Secondo l'ong, ordini di evacuazione colpiscono vaste zone del Libano meridionale e dei sobborghi di Beirut, costringendo oltre un milione di persone a fuggire
Gli attacchi israeliani in Libano e la minaccia di ulteriori hanno costretto oltre un milione di persone ad abbandonare le proprie case. Si tratta di quasi un quinto dell'intera popolazione di un Paese che già ospita il più alto numero di rifugiati pro capite al mondo. Lo scrive Nadia Hardman, ricercatrice senior in materia di diritti dei rifugiati presso Human Rights Watch, in un editoriale pubblicato su Al Jazeera e ripostato da HRW sul suo account X.
Negli ultimi due anni, spiega, HRW ha mappato le strategie di sfollamento attuate da Israele nei territori palestinesi occupati, che hanno costretto gli abitanti di interi campi profughi e quartieri a fuggire, spesso sotto l'immediata minaccia di attacchi aerei o di continue operazioni militari. "Stiamo assistendo all'impiego delle stesse tattiche in Libano. Gli ordini di evacuazione israeliani riguardano ampie zone della popolazione prevalentemente sciita del Libano meridionale e dei sobborghi meridionali della capitale, Beirut, circa il 15% del territorio libanese".

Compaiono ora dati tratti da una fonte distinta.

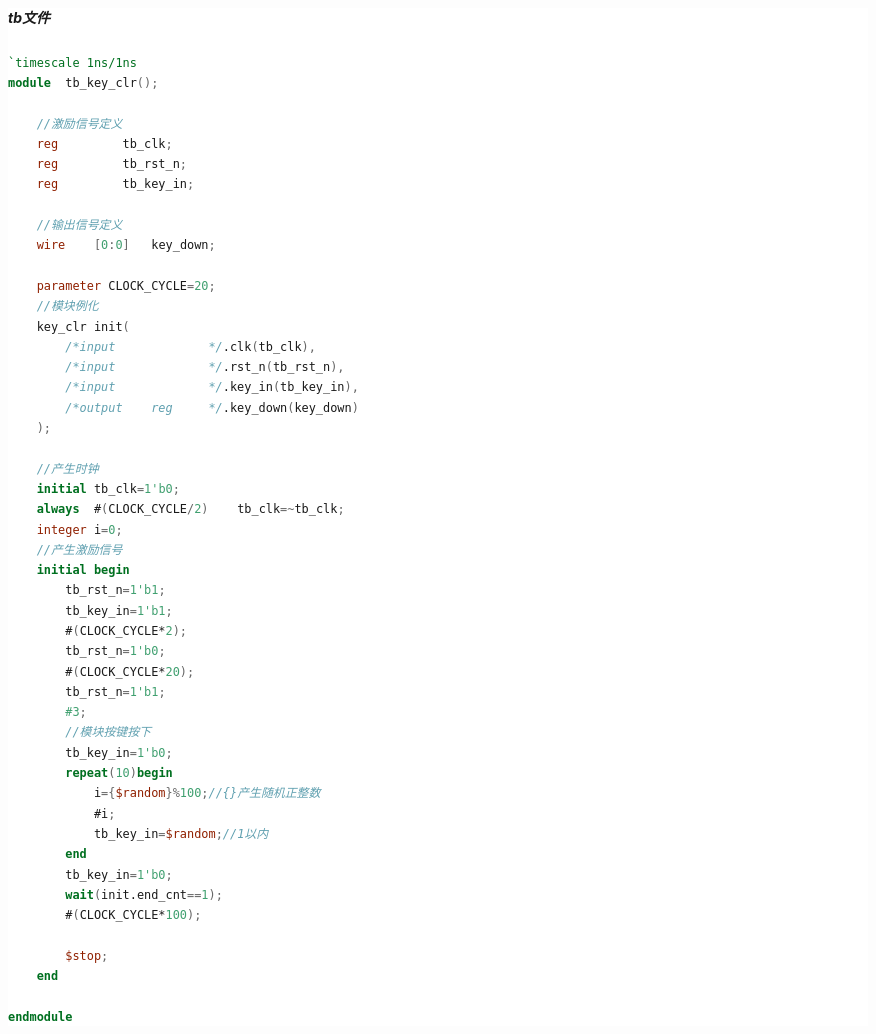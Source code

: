 
##### tb文件

```verilog
`timescale 1ns/1ns
module	tb_key_clr();
    
    //激励信号定义
    reg			tb_clk;
    reg			tb_rst_n;
    reg			tb_key_in;
    
    //输出信号定义
    wire	[0:0]	key_down;
    
    parameter CLOCK_CYCLE=20;
    //模块例化
    key_clr init(
        /*input			    */.clk(tb_clk),
        /*input			    */.rst_n(tb_rst_n),
        /*input			    */.key_in(tb_key_in),
        /*output	reg 	*/.key_down(key_down)
    );
    
    //产生时钟
    initial tb_clk=1'b0;
    always	#(CLOCK_CYCLE/2)	tb_clk=~tb_clk;
    integer i=0;
    //产生激励信号
    initial begin
        tb_rst_n=1'b1;
        tb_key_in=1'b1;
        #(CLOCK_CYCLE*2);
        tb_rst_n=1'b0;
        #(CLOCK_CYCLE*20);
        tb_rst_n=1'b1;
        #3;
        //模块按键按下
        tb_key_in=1'b0;
        repeat(10)begin
            i={$random}%100;//{}产生随机正整数
            #i;
            tb_key_in=$random;//1以内
        end
        tb_key_in=1'b0;
		wait(init.end_cnt==1);
        #(CLOCK_CYCLE*100);
			 
		$stop;
    end

endmodule
```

Le leggi di guerra, ricorda, "stabiliscono che i civili non possono essere costretti ad abbandonare le proprie case a meno che non lo richiedano ragioni militari imperative o la loro sicurezza" e che "l'evacuazione deve essere temporanea". In poche parole, "la guerra non è una licenza per espellere le persone dalla propria terra".